TASK PROMPT >>
From the entries that follow, reproduce exactly and only the lines from the line with "- 🎨 **多彩なアニメーション** - ダンス、ジャンプ、回転、ウィンク、口パク" to the line with "- [使い方](#使い方)", endpoints included.

DATA LISTING >>
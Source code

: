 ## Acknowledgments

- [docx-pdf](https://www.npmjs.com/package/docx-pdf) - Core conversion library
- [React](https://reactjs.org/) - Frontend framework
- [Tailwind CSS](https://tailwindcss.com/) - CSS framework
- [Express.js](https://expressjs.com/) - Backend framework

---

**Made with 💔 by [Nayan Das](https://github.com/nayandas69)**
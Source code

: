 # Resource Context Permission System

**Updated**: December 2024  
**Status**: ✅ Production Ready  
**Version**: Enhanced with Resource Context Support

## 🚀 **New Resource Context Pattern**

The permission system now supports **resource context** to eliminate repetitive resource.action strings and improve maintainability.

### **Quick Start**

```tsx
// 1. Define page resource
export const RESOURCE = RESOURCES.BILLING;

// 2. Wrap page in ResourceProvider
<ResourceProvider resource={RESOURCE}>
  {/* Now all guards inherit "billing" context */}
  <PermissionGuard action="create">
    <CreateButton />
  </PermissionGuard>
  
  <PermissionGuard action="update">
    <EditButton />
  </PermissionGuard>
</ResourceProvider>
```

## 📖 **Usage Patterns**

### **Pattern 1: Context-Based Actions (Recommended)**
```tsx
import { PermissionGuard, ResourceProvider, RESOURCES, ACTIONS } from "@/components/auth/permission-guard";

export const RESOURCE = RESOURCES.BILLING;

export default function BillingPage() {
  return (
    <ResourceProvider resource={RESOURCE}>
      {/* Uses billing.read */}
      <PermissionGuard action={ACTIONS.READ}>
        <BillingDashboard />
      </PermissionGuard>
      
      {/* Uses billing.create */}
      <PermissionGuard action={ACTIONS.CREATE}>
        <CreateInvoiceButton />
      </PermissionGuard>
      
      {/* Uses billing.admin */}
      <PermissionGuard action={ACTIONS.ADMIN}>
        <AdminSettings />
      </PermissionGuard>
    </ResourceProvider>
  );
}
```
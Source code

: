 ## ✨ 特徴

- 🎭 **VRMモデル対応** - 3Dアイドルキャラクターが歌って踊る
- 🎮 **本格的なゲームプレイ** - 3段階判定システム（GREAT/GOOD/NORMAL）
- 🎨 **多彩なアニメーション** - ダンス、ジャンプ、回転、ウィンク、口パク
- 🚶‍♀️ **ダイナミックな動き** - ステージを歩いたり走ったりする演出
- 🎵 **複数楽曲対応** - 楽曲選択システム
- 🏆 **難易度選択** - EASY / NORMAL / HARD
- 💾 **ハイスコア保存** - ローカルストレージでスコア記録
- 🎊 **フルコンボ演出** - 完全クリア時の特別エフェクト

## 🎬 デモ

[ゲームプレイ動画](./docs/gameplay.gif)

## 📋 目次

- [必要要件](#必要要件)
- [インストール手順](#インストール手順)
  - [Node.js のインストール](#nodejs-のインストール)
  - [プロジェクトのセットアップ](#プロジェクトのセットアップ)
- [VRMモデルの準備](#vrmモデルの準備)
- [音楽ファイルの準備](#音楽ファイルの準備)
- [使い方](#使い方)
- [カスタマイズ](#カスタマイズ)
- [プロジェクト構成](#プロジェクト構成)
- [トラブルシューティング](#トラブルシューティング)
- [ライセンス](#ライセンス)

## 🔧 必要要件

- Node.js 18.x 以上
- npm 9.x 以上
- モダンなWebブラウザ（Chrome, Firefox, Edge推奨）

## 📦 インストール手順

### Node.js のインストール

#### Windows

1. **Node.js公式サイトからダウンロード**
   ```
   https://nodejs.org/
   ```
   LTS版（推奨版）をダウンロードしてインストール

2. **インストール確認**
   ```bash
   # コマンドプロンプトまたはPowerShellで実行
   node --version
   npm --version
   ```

ANSWER BOX >>
- 🎨 **多彩なアニメーション** - ダンス、ジャンプ、回転、ウィンク、口パク
- 🚶‍♀️ **ダイナミックな動き** - ステージを歩いたり走ったりする演出
- 🎵 **複数楽曲対応** - 楽曲選択システム
- 🏆 **難易度選択** - EASY / NORMAL / HARD
- 💾 **ハイスコア保存** - ローカルストレージでスコア記録
- 🎊 **フルコンボ演出** - 完全クリア時の特別エフェクト

## 🎬 デモ

[ゲームプレイ動画](./docs/gameplay.gif)

## 📋 目次

- [必要要件](#必要要件)
- [インストール手順](#インストール手順)
  - [Node.js のインストール](#nodejs-のインストール)
  - [プロジェクトのセットアップ](#プロジェクトのセットアップ)
- [VRMモデルの準備](#vrmモデルの準備)
- [音楽ファイルの準備](#音楽ファイルの準備)
- [使い方](#使い方)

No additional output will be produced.